The appellant company so worded the policies that while exacting the greater
number of fire hydrants and appliances, it kept the premium discount at the minimum
of 2 1/2%, thereby giving the insurance company a double benefit. Such abnormal
treatment of the insured strongly points at an abuse of the insurance company's
selection of the words and terms of the contract, over which it had absolute control.
It is a well settled rule of law that an insurer which with knowledge of facts
entitling it to treat a policy as no longer in force, receives and accepts a premium on the
policy, is estopped to take advantage of the forfeiture. It cannot treat the policy as void
for the purpose of defense to an action to recover for a loss thereafter occurring and at
the same time treat it as valid for the purpose of earning and collecting further
premiums.
Moreover, taking into account the well known rule that ambiguities or
obscurities must be strictly interpreted against the party that caused them, the "memo
of warranty" invoked by appellant bars the latter from questioning the existence of the
appliances called for in the insured premises

2) No. The ambiguity must be held strictly against the insurer and liberally in
favor of the insured, specially to avoid a forfeiture.
Insurance is, in its nature, complex and difficult for the layman to understand.
Policies are prepared by experts who know and can anticipate the hearing and possible
complications of every contingency. So long as insurance companies insist upon the use
of ambiguous, intricate and technical provisions, which conceal rather than frankly
disclose, their own intentions, the courts must, in fairness to those who purchase
insurance, construe every ambiguity in favor of the insured.

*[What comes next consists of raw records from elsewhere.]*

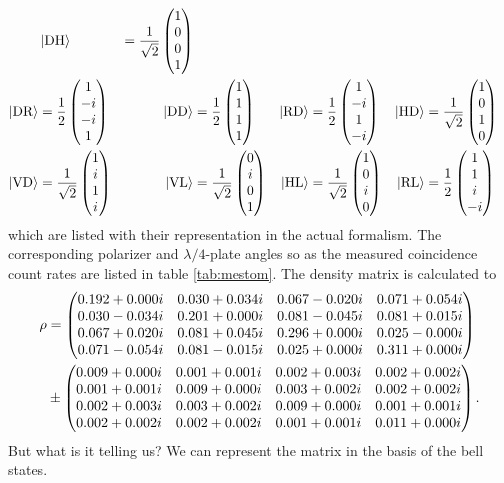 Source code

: \begin{align*}
    &\state{DH}
    &=\frac{1}{\sqrt{2}}\begin{pmatrix} 1\\ 0\\ 0\\ 1\end{pmatrix}
    \\
\state{DR}
    &=\frac{1}{2}\begin{pmatrix} 1\\-i\\-i\\ 1\end{pmatrix}
    &\state{DD}
    &=\frac{1}{2}\begin{pmatrix} 1\\ 1\\ 1\\ 1\end{pmatrix}
    &\state{RD}
    &=\frac{1}{2}\begin{pmatrix} 1\\-i\\ 1\\-i\end{pmatrix}
    &\state{HD}
    &=\frac{1}{\sqrt{2}}\begin{pmatrix} 1\\ 0\\ 1\\ 0\end{pmatrix}
    \\
\state{VD}
    &=\frac{1}{\sqrt{2}}\begin{pmatrix} 1\\ i\\ 1\\ i\end{pmatrix}
    &\state{VL}
    &=\frac{1}{\sqrt{2}}\begin{pmatrix} 0\\ i\\ 0\\ 1\end{pmatrix}
    &\state{HL}
    &=\frac{1}{\sqrt{2}}\begin{pmatrix} 1\\ 0\\ i\\ 0\end{pmatrix}
    &\state{RL}
    &=\frac{1}{2}\begin{pmatrix} 1\\ 1\\ i\\-i\end{pmatrix}
\end{align*}
which are listed with their representation in the actual formalism.
The corresponding polarizer and $\lambda/4$-plate angles so as the measured coincidence count rates are listed in table \vref{tab:mestom}.
The density matrix is calculated to
\begin{align*}
\rho
    &=\rhonormal\\
    &\pm \drhonormal .
\end{align*}
But what is it telling us?
We can represent the matrix in the basis of the bell states.



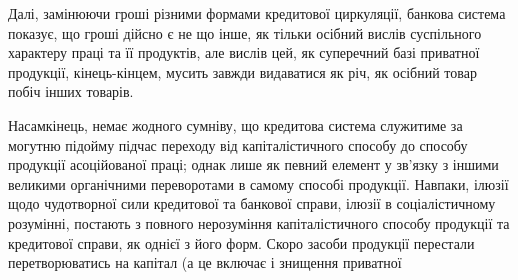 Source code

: Далі, замінюючи гроші різними формами кредитової циркуляції, банкова
система показує, що гроші дійсно є не що інше, як тільки осібний вислів суспільного
характеру праці та її продуктів, але вислів цей, як суперечний базі приватної
продукції, кінець-кінцем, мусить завжди видаватися як річ, як осібний
товар побіч інших товарів.

Насамкінець, немає жодного сумніву, що кредитова система служитиме за
могутню підойму підчас переходу від капіталістичного способу до способу продукції
асоційованої праці; однак лише як певний елемент у зв’язку з іншими
великими органічними переворотами в самому способі продукції. Навпаки, ілюзії
щодо чудотворної сили кредитової та банкової справи, ілюзії в соціалістичному
розумінні, постають з повного нерозуміння капіталістичного способу продукції
та кредитової справи, як однієї з його форм. Скоро засоби продукції перестали
перетворюватись на капітал (а це включає і знищення приватної
\parbreak{}  %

Appellee admitted that there were 36 cans of gasoline in the building designed.
However, gasoline is not specifically mentioned among the prohibited articles listed in
the so-called "hemp warranty." The cause relied upon by the insurer speaks of "oils",
and is uncertain because, "Oils" usually mean "lubricants" and not gasoline or kerosene.
If the company intended to rely upon a condition of that character, it ought to have
been plainly expressed in the policy.
The contract of insurance is one of perfect good faith (uferrimal fidei) not for the
insured alone, but equally so for the insurer; in fact, it is mere so for the latter, since its
dominant bargaining position carries with it stricter responsibility.
Also, the gasoline kept in Bodega No. 2 was only incidental to his business, being
no more than a customary 2 day's supply for the five or six motor vehicles used for
transporting of the stored merchandise. "It is well settled that the keeping of
inflammable oils on the premises though prohibited by the policy does not void it if
such keeping is incidental to the business."